What Have We Learned in Thirty Years of Covering Climate Change?
About a year ago, the editor of The New Yorker, David Remnick, called to ask if I thought it might make sense to publish an anthology of the reporting on climate change that has appeared in the magazine’s pages. Since he works at a breakneck pace, that volume appears in print this week, under the title “The Fragile Earth.” It’s a wonderful book, demonstrating not only the depth of The New Yorker’s commitment to this planet but also the ever-growing sophistication with which writers have taken on this most important of topics. The dark splendor of Elizabeth Kolbert’s pieces alone is worth the thirty dollars.
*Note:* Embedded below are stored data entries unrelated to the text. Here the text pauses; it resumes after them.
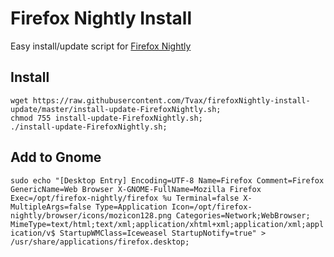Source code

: # Firefox Nightly Install  
Easy install/update script for [Firefox Nightly](https://github.com/mozilla)  

## Install  
`wget https://raw.githubusercontent.com/Tvax/firefoxNightly-install-update/master/install-update-FirefoxNightly.sh;`  
`chmod 755 install-update-FirefoxNightly.sh;`  
`./install-update-FirefoxNightly.sh;`  

## Add to Gnome  
`sudo echo "[Desktop Entry]
Encoding=UTF-8
Name=Firefox
Comment=Firefox
GenericName=Web Browser
X-GNOME-FullName=Mozilla Firefox
Exec=/opt/firefox-nightly/firefox %u
Terminal=false
X-MultipleArgs=false
Type=Application
Icon=/opt/firefox-nightly/browser/icons/mozicon128.png
Categories=Network;WebBrowser;
MimeType=text/html;text/xml;application/xhtml+xml;application/xml;application/v$
StartupWMClass=Iceweasel
StartupNotify=true" > /usr/share/applications/firefox.desktop;`  
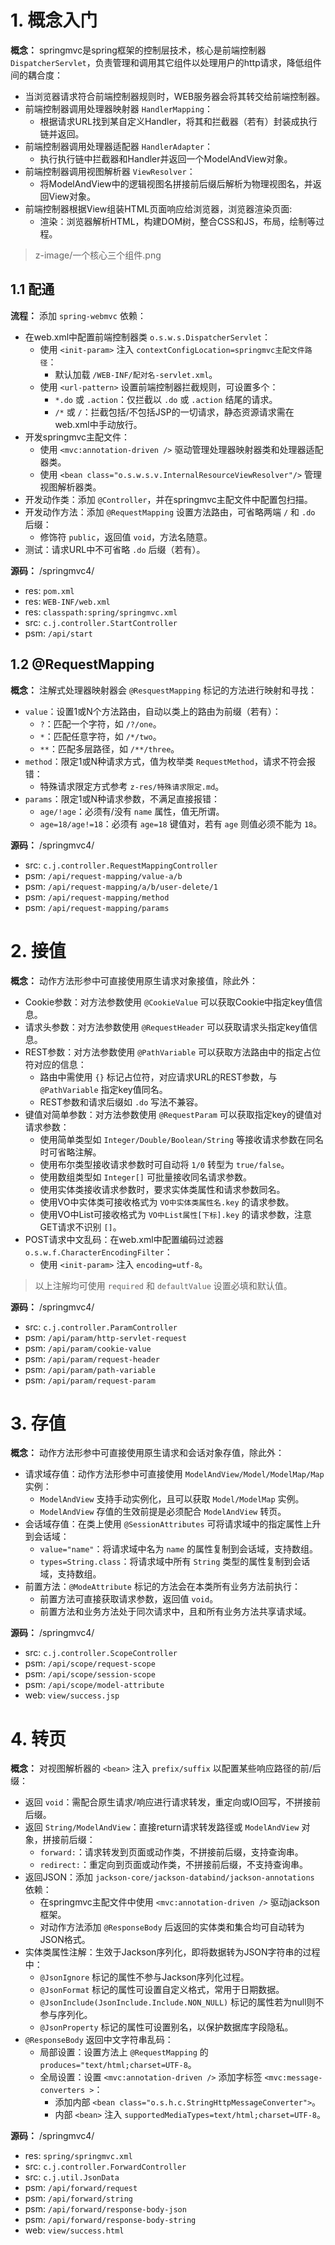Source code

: # 1. 概念入门

**概念：** springmvc是spring框架的控制层技术，核心是前端控制器 `DispatcherServlet`，负责管理和调用其它组件以处理用户的http请求，降低组件间的耦合度：
- 当浏览器请求符合前端控制器规则时，WEB服务器会将其转交给前端控制器。
- 前端控制器调用处理器映射器 `HandlerMapping`：
    - 根据请求URL找到某自定义Handler，将其和拦截器（若有）封装成执行链并返回。
- 前端控制器调用处理器适配器 `HandlerAdapter`：
    - 执行执行链中拦截器和Handler并返回一个ModelAndView对象。
- 前端控制器调用视图解析器 `ViewResolver`：
    - 将ModelAndView中的逻辑视图名拼接前后缀后解析为物理视图名，并返回View对象。 
- 前端控制器根据View组装HTML页面响应给浏览器，浏览器渲染页面:
    - 渲染：浏览器解析HTML，构建DOM树，整合CSS和JS，布局，绘制等过程。

> z-image/一个核心三个组件.png

## 1.1 配通

**流程：** 添加 `spring-webmvc` 依赖：
- 在web.xml中配置前端控制器类 `o.s.w.s.DispatcherServlet`：
    - 使用 `<init-param>` 注入 `contextConfigLocation=springmvc主配文件路径`：
        - 默认加载 `/WEB-INF/配对名-servlet.xml`。
    - 使用 `<url-pattern>` 设置前端控制器拦截规则，可设置多个：
        - `*.do` 或 `.action`：仅拦截以 `.do` 或 `.action` 结尾的请求。
        - `/*` 或 `/`：拦截包括/不包括JSP的一切请求，静态资源请求需在web.xml中手动放行。
- 开发springmvc主配文件：
    - 使用 `<mvc:annotation-driven />` 驱动管理处理器映射器类和处理器适配器类。
    - 使用 `<bean class="o.s.w.s.v.InternalResourceViewResolver"/>` 管理视图解析器类。
- 开发动作类：添加 `@Controller`，并在springmvc主配文件中配置包扫描。
- 开发动作方法：添加 `@RequestMapping` 设置方法路由，可省略两端 `/` 和 `.do` 后缀：
    - 修饰符 `public`，返回值 `void`，方法名随意。
- 测试：请求URL中不可省略 `.do` 后缀（若有）。

**源码：** /springmvc4/
- res: `pom.xml`
- res: `WEB-INF/web.xml`
- res: `classpath:spring/springmvc.xml`
- src: `c.j.controller.StartController`
- psm: `/api/start`

## 1.2 @RequestMapping

**概念：** 注解式处理器映射器会 `@ResquestMapping` 标记的方法进行映射和寻找：
- `value`：设置1或N个方法路由，自动以类上的路由为前缀（若有）：
    - `?`：匹配一个字符，如 `/?/one`。
    - `*`：匹配任意字符，如 `/*/two`。
    - `**`：匹配多层路径，如 `/**/three`。
- `method`：限定1或N种请求方式，值为枚举类 `RequestMethod`，请求不符会报错：
    - 特殊请求限定方式参考 `z-res/特殊请求限定.md`。
- `params`：限定1或N种请求参数，不满足直接报错：
    - `age/!age`：必须有/没有 `name` 属性，值无所谓。
    - `age=18/age!=18`：必须有 `age=18` 键值对，若有 `age` 则值必须不能为 `18`。

**源码：** /springmvc4/
- src: `c.j.controller.RequestMappingController`
- psm: `/api/request-mapping/value-a/b`
- psm: `/api/request-mapping/a/b/user-delete/1`
- psm: `/api/request-mapping/method`
- psm: `/api/request-mapping/params`

# 2. 接值

**概念：** 动作方法形参中可直接使用原生请求对象接值，除此外：
- Cookie参数：对方法参数使用 `@CookieValue` 可以获取Cookie中指定key值信息。
- 请求头参数：对方法参数使用 `@RequestHeader` 可以获取请求头指定key值信息。
- REST参数：对方法参数使用 `@PathVariable` 可以获取方法路由中的指定占位符对应的信息：
    - 路由中需使用 `{}` 标记占位符，对应请求URL的REST参数，与 `@PathVariable` 指定key值同名。
    - REST参数和请求后缀如 `.do` 写法不兼容。
- 键值对简单参数：对方法参数使用 `@RequestParam` 可以获取指定key的键值对请求参数：
    - 使用简单类型如 `Integer/Double/Boolean/String` 等接收请求参数在同名时可省略注解。
    - 使用布尔类型接收请求参数时可自动将 `1/0` 转型为 `true/false`。
    - 使用数组类型如 `Integer[]` 可批量接收同名请求参数。
    - 使用实体类接收请求参数时，要求实体类属性和请求参数同名。
    - 使用VO中实体类可接收格式为 `VO中实体类属性名.key` 的请求参数。
    - 使用VO中List可接收格式为 `VO中List属性[下标].key` 的请求参数，注意GET请求不识别 `[]`。
- POST请求中文乱码：在web.xml中配置编码过滤器 `o.s.w.f.CharacterEncodingFilter`：
    - 使用 `<init-param>` 注入 `encoding=utf-8`。
    
> 以上注解均可使用 `required` 和 `defaultValue` 设置必填和默认值。
    
**源码：** /springmvc4/
- src: `c.j.controller.ParamController`
- psm: `/api/param/http-servlet-request`
- psm: `/api/param/cookie-value`
- psm: `/api/param/request-header`
- psm: `/api/param/path-variable`
- psm: `/api/param/request-param`

# 3. 存值

**概念：** 动作方法形参中可直接使用原生请求和会话对象存值，除此外：
- 请求域存值：动作方法形参中可直接使用 `ModelAndView/Model/ModelMap/Map` 实例：
    - `ModelAndView` 支持手动实例化，且可以获取 `Model/ModelMap` 实例。
    - `ModelAndView` 存值的生效前提是必须配合 `ModelAndView` 转页。
- 会话域存值：在类上使用 `@SessionAttributes` 可将请求域中的指定属性上升到会话域：
    - `value="name"`：将请求域中名为 `name` 的属性复制到会话域，支持数组。
    - `types=String.class`：将请求域中所有 `String` 类型的属性复制到会话域，支持数组。
- 前置方法：`@ModeAttribute` 标记的方法会在本类所有业务方法前执行：
    - 前置方法可直接获取请求参数，返回值 `void`。
    - 前置方法和业务方法处于同次请求中，且和所有业务方法共享请求域。

**源码：** /springmvc4/
- src: `c.j.controller.ScopeController`
- psm: `/api/scope/request-scope`
- psm: `/api/scope/session-scope`
- psm: `/api/scope/model-attribute`
- web: `view/success.jsp`

# 4. 转页

**概念：** 对视图解析器的 `<bean>` 注入 `prefix/suffix` 以配置某些响应路径的前/后缀：
- 返回 `void`：需配合原生请求/响应进行请求转发，重定向或IO回写，不拼接前后缀。
- 返回 `String/ModelAndView`：直接return请求转发路径或 `ModelAndView` 对象，拼接前后缀：
    - `forward:`：请求转发到页面或动作类，不拼接前后缀，支持查询串。
    - `redirect:`：重定向到页面或动作类，不拼接前后缀，不支持查询串。
- 返回JSON：添加 `jackson-core/jackson-databind/jackson-annotations` 依赖：
    - 在springmvc主配文件中使用 `<mvc:annotation-driven />` 驱动jackson框架。
    - 对动作方法添加 `@ResponseBody` 后返回的实体类和集合均可自动转为JSON格式。
- 实体类属性注解：生效于Jackson序列化，即将数据转为JSON字符串的过程中：
    - `@JsonIgnore` 标记的属性不参与Jackson序列化过程。
    - `@JsonFormat` 标记的属性可设置自定义格式，常用于日期数据。
    - `@JsonInclude(JsonInclude.Include.NON_NULL)` 标记的属性若为null则不参与序列化。
    - `@JsonProperty` 标记的属性可设置别名，以保护数据库字段隐私。
- `@ResponseBody` 返回中文字符串乱码：
    - 局部设置：设置方法上 `@RequestMapping` 的 `produces="text/html;charset=UTF-8`。
    - 全局设置：设置 `<mvc:annotation-driven />` 添加字标签 `<mvc:message-converters >`：
        - 添加内部 `<bean class="o.s.h.c.StringHttpMessageConverter">`。
        - 内部 `<bean>` 注入 `supportedMediaTypes=text/html;charset=UTF-8`。

**源码：** /springmvc4/
- res: `spring/springmvc.xml`
- src: `c.j.controller.ForwardController`
- src: `c.j.util.JsonData`
- psm: `/api/forward/request`
- psm: `/api/forward/string`
- psm: `/api/forward/response-body-json`
- psm: `/api/forward/response-body-string`
- web: `view/success.html`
The book opens with a piece of mine called “The End of Nature,” an excerpt from a book of the same title that appeared in 1989. It’s been a while since I read the words I wrote as a twenty-eight-year-old, and it made me nostalgic to climb back inside that young and perhaps overly earnest mind. The essay is a combination of reflection on the sadness of living in a world where the human imprint could be measured in every cubic metre of the atmosphere, and of straightforward reporting about what we then knew about climatic disruption. In the late nineteen-eighties, I could fit every scientific report on global warming on my desk. The articles and monographs published since then would fill an airplane hangar, but what’s amazing is how little has changed.